Os títulos são, por exemplo, "Fevereiro", "Subúrbio em Havana", "Madrugada de Dedos Róseos". Nas tonalidades, na composição das áreas de cor, o holandês de Kooning mostra a vitalidade dos amplos espaços da América. Dá mais que pistas para essa leitura realista: um grupo de pinceladas azuis-celestes no alto do quadro, um clarão amarelo à meia altura, um marrom terroso atravessado verticalmente.
Como Cézanne, procura recriar a expressão motivada por um objeto externo na construção de campos cromáticos e ritmos significativos. A árvore não está nítida? Dane-se a nitidez, dane-se a certeza –é o que diz a pintura de de Kooning. Se isso é decadente, libidinoso, não importa. É de uma plasticidade única.
Papel de parede
O mesmo não se pode dizer da pintura de Cy Twombly. Da segunda geração de expressionistas abstratos, Twombly é também do segundo time. É um grande pintor, e sua última fase é o que mais sustenta a afirmação; mas é irregular, tem fracassos evidentes.
Ainda que Robert Hughes, da revista "Time", ache que o tema de Twombly é mesmo o fracasso, um fracasso é sempre um fracasso.

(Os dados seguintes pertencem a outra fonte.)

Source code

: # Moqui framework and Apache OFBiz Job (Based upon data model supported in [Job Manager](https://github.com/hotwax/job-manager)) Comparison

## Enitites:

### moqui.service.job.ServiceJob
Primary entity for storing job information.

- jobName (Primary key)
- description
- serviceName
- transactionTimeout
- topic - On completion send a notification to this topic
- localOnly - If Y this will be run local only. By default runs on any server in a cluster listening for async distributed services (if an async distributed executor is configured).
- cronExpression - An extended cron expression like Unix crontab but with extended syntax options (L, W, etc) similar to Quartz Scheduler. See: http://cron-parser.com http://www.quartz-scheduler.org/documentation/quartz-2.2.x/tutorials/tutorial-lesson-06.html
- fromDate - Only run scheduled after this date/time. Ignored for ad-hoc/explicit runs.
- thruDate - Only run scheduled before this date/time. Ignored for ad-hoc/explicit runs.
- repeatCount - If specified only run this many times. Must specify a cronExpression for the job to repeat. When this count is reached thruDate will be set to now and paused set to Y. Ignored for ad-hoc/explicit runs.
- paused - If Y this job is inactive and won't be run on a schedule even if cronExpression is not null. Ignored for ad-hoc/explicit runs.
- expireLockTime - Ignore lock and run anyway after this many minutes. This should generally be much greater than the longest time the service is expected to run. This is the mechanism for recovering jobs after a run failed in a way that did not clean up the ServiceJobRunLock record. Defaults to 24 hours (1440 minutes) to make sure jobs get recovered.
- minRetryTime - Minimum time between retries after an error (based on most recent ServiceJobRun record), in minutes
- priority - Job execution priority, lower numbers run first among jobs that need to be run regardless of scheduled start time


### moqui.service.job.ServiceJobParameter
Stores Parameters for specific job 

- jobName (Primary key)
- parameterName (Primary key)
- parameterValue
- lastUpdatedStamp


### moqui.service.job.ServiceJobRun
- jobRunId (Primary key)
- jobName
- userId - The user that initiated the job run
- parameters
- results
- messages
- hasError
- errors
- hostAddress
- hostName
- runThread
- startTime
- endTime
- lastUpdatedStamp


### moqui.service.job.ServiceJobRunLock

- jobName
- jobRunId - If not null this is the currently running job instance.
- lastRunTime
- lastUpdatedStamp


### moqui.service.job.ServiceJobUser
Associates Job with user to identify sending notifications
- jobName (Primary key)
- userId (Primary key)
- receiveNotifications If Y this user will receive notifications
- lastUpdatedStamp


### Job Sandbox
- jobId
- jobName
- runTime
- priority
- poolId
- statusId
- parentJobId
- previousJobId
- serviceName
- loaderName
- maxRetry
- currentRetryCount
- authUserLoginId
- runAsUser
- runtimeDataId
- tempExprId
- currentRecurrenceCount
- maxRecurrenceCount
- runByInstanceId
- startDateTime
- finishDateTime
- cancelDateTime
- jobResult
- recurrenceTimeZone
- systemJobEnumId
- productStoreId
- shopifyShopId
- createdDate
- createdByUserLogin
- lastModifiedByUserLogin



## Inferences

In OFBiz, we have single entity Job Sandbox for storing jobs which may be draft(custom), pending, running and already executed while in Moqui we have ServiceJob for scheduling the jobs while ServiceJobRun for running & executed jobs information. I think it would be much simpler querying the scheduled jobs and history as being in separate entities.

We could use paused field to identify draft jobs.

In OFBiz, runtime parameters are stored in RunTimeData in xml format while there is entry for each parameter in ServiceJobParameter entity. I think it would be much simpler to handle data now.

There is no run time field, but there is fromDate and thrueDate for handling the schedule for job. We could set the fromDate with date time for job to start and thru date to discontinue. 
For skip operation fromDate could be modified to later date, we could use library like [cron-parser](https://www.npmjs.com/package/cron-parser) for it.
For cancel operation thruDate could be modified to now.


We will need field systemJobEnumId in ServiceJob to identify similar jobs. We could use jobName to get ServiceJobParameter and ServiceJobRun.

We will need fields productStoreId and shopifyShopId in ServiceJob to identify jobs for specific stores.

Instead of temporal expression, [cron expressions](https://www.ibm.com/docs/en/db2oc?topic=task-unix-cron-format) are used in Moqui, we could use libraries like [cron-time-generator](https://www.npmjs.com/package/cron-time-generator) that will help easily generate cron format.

E o que é um fracasso numa pintura expressionista abstrata? É uma falha na "organização da energia emocional ou mental na tela", para usar a frase de Rosenberg. A falha converte a pintura expressionista abstrata em, segundo o mesmo autor, "papel de parede apocalíptico" –no que todos os seguidores do movimento acabaram caindo.
Irônico que a grande pintura abstrata seja a que parte de esquemas (a topografia, em Mondrian) ou a que recrie estados de espírito (o jazz, também em Mondrian).
Palimpsesto
O ponto de partida de Twombly é o palimpsesto –o texto que é escrito sobre outro texto, este mal apagado. O texto, em Twombly, são os rabiscos e garranchos que as crianças fazem quando estão aprendendo a escrever.
Aí mora o problema: não se trata de um esquema nem de um estado de espírito. Como esquema, é primário, mera imitação dos garranchos; como ritmo, é pobre, não domina a tela, não tem a presença dos enlaçamentos de Pollock ou pinceladas de de Kooning.
Significativamente, o melhor de Twombly surge a partir de 1975, quando incorpora um formato narrativo ou a representação real em sua pintura. Nas últimas telas, da série "Quatro Estações", atinge um prodígio de tradução e sensualidade plástica.